* _Exercise directions_:
Please filter the data below down to the lines holding the string "full".

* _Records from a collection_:
▽
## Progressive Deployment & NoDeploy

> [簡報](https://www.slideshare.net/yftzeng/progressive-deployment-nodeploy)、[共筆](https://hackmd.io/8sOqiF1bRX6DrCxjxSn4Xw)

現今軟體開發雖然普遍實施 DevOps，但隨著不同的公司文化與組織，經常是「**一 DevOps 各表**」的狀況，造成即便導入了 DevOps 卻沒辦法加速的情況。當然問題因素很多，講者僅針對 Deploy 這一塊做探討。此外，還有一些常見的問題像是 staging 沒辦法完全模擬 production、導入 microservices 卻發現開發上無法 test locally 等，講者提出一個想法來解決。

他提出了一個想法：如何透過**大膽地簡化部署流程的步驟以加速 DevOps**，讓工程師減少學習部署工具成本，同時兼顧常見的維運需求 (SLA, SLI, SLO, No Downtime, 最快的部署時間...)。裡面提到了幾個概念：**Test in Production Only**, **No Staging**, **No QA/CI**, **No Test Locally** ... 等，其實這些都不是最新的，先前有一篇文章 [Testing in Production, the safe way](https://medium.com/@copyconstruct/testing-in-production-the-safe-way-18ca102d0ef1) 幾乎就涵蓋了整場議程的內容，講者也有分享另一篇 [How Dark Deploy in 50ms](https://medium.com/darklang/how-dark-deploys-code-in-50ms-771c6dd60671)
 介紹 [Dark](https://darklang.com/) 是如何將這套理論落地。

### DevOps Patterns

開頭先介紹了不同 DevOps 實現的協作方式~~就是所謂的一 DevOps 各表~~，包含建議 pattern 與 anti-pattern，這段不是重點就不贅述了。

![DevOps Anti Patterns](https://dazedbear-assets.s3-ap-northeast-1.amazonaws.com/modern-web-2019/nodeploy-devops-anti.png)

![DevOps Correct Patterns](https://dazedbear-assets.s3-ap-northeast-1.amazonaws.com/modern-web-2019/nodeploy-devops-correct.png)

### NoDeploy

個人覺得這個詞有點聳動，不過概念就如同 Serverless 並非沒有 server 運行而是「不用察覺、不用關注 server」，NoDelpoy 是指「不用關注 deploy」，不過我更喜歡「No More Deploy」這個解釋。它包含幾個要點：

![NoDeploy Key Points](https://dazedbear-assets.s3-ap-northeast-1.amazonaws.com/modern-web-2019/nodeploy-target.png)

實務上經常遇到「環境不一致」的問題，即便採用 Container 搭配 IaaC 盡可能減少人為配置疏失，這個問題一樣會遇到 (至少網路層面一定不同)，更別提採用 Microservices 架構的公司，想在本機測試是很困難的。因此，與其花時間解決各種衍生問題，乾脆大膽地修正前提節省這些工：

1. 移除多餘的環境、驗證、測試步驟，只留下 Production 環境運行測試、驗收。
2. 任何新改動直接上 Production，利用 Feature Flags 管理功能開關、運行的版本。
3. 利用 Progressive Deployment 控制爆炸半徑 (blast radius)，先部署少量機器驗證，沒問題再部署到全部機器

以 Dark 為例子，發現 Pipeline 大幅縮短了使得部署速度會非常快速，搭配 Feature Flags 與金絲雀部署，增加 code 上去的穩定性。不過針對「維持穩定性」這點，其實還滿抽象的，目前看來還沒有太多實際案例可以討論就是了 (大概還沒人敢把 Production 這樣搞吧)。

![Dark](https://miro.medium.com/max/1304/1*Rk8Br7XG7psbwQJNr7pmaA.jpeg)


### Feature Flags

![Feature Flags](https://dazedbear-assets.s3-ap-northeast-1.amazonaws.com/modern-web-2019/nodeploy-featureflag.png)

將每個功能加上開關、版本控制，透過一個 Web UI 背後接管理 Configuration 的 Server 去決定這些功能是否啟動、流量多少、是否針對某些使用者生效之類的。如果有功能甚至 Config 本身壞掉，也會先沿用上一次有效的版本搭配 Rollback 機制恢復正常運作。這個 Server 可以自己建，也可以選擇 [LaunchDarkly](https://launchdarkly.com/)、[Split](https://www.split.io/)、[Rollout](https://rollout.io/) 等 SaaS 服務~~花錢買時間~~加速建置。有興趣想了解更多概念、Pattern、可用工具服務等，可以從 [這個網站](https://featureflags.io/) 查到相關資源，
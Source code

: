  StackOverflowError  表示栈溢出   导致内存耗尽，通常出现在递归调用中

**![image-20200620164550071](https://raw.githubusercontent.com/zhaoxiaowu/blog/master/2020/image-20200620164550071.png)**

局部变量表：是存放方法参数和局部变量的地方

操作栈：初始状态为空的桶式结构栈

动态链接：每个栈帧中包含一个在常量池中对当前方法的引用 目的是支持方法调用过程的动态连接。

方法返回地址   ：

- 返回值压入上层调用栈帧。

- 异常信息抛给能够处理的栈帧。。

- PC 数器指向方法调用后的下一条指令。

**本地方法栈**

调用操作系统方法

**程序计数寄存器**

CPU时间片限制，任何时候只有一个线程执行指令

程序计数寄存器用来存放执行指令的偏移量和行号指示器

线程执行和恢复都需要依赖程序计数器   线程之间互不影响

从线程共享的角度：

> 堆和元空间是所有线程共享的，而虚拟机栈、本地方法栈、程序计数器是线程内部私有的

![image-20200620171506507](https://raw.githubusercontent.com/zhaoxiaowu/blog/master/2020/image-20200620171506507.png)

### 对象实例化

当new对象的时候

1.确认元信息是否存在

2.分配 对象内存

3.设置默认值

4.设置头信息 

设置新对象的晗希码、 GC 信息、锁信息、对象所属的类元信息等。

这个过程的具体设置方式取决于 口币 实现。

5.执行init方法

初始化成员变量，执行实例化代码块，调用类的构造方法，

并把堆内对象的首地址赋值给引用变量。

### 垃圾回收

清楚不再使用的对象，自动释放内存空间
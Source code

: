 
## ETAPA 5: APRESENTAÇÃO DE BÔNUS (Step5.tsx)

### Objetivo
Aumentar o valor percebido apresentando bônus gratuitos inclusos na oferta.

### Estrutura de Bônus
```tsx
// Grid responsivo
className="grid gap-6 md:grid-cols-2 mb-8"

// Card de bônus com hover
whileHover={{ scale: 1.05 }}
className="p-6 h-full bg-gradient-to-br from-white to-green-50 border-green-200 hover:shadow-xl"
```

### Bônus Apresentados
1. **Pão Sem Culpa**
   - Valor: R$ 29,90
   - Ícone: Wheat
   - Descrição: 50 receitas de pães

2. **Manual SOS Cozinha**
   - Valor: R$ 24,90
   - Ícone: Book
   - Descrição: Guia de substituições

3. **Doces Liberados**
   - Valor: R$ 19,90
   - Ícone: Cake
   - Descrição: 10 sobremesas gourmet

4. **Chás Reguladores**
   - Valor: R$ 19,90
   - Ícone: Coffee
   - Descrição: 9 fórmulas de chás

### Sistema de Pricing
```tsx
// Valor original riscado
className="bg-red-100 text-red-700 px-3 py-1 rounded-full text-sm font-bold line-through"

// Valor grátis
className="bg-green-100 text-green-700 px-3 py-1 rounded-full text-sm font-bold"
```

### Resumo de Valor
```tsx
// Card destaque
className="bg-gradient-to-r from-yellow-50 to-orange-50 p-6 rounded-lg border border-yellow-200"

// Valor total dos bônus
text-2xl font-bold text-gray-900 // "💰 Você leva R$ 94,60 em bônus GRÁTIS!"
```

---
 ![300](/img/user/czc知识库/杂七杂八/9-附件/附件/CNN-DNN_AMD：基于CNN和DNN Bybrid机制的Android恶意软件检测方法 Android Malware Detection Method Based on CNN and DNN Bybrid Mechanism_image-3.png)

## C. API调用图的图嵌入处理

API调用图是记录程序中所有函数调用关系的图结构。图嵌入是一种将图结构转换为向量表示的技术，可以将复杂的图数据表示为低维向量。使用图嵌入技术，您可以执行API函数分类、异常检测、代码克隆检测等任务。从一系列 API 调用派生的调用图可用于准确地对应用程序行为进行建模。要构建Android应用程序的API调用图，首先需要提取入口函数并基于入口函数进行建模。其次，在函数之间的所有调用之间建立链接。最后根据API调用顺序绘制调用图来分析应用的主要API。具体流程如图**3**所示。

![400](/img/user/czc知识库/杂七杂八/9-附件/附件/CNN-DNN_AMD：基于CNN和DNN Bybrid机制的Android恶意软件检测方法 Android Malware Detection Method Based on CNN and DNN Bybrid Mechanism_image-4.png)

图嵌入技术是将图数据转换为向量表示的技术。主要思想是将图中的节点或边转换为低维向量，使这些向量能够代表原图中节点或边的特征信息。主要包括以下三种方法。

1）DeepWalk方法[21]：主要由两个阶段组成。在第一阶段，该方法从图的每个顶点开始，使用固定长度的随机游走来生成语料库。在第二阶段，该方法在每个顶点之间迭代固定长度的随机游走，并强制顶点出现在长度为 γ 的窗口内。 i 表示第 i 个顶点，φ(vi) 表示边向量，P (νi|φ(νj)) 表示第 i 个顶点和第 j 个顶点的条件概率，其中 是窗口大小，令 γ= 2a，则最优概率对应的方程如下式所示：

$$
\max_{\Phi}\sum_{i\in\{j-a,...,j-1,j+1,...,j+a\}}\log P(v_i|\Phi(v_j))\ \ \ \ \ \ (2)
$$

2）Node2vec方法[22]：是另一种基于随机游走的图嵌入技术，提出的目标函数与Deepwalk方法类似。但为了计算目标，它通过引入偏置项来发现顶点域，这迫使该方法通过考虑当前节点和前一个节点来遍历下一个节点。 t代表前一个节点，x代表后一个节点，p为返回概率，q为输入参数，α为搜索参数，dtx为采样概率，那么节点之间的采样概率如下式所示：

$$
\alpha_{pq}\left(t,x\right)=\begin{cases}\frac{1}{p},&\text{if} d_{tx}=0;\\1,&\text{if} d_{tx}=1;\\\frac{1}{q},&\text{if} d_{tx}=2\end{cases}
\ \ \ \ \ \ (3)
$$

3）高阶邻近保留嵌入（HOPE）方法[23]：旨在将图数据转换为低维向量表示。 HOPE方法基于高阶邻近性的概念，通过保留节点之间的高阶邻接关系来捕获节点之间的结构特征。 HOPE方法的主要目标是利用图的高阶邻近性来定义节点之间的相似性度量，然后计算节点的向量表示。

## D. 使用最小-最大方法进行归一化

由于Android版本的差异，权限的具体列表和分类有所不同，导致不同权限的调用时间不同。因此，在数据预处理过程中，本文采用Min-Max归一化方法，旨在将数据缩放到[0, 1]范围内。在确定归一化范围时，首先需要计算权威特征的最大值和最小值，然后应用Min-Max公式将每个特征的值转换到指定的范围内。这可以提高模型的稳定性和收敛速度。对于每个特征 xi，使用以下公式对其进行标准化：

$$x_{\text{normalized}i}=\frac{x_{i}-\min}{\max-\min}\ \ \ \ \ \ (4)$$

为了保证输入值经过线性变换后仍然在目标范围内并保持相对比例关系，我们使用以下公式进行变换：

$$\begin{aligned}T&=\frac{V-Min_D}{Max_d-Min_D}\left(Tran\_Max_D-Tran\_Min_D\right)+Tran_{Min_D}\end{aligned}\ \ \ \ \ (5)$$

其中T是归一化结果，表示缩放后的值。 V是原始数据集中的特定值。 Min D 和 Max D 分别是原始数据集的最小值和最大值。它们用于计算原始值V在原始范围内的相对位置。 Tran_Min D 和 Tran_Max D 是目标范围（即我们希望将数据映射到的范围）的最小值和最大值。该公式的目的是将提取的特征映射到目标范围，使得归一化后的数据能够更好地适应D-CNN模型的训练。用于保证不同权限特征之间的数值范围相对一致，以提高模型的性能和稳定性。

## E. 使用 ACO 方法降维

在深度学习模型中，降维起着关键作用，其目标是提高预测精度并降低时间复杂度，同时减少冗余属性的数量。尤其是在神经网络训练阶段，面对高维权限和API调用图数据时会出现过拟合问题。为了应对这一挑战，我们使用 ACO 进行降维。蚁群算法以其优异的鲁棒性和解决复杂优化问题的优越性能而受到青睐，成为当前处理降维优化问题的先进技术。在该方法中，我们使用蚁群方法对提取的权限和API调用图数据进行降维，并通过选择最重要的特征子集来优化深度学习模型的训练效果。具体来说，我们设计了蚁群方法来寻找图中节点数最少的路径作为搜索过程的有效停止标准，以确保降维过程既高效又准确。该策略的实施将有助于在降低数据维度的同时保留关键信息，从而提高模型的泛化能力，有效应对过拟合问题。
△
* _Worked solution_:
className="p-6 h-full bg-gradient-to-br from-white to-green-50 border-green-200 hover:shadow-xl"
className="bg-red-100 text-red-700 px-3 py-1 rounded-full text-sm font-bold line-through"
className="bg-green-100 text-green-700 px-3 py-1 rounded-full text-sm font-bold"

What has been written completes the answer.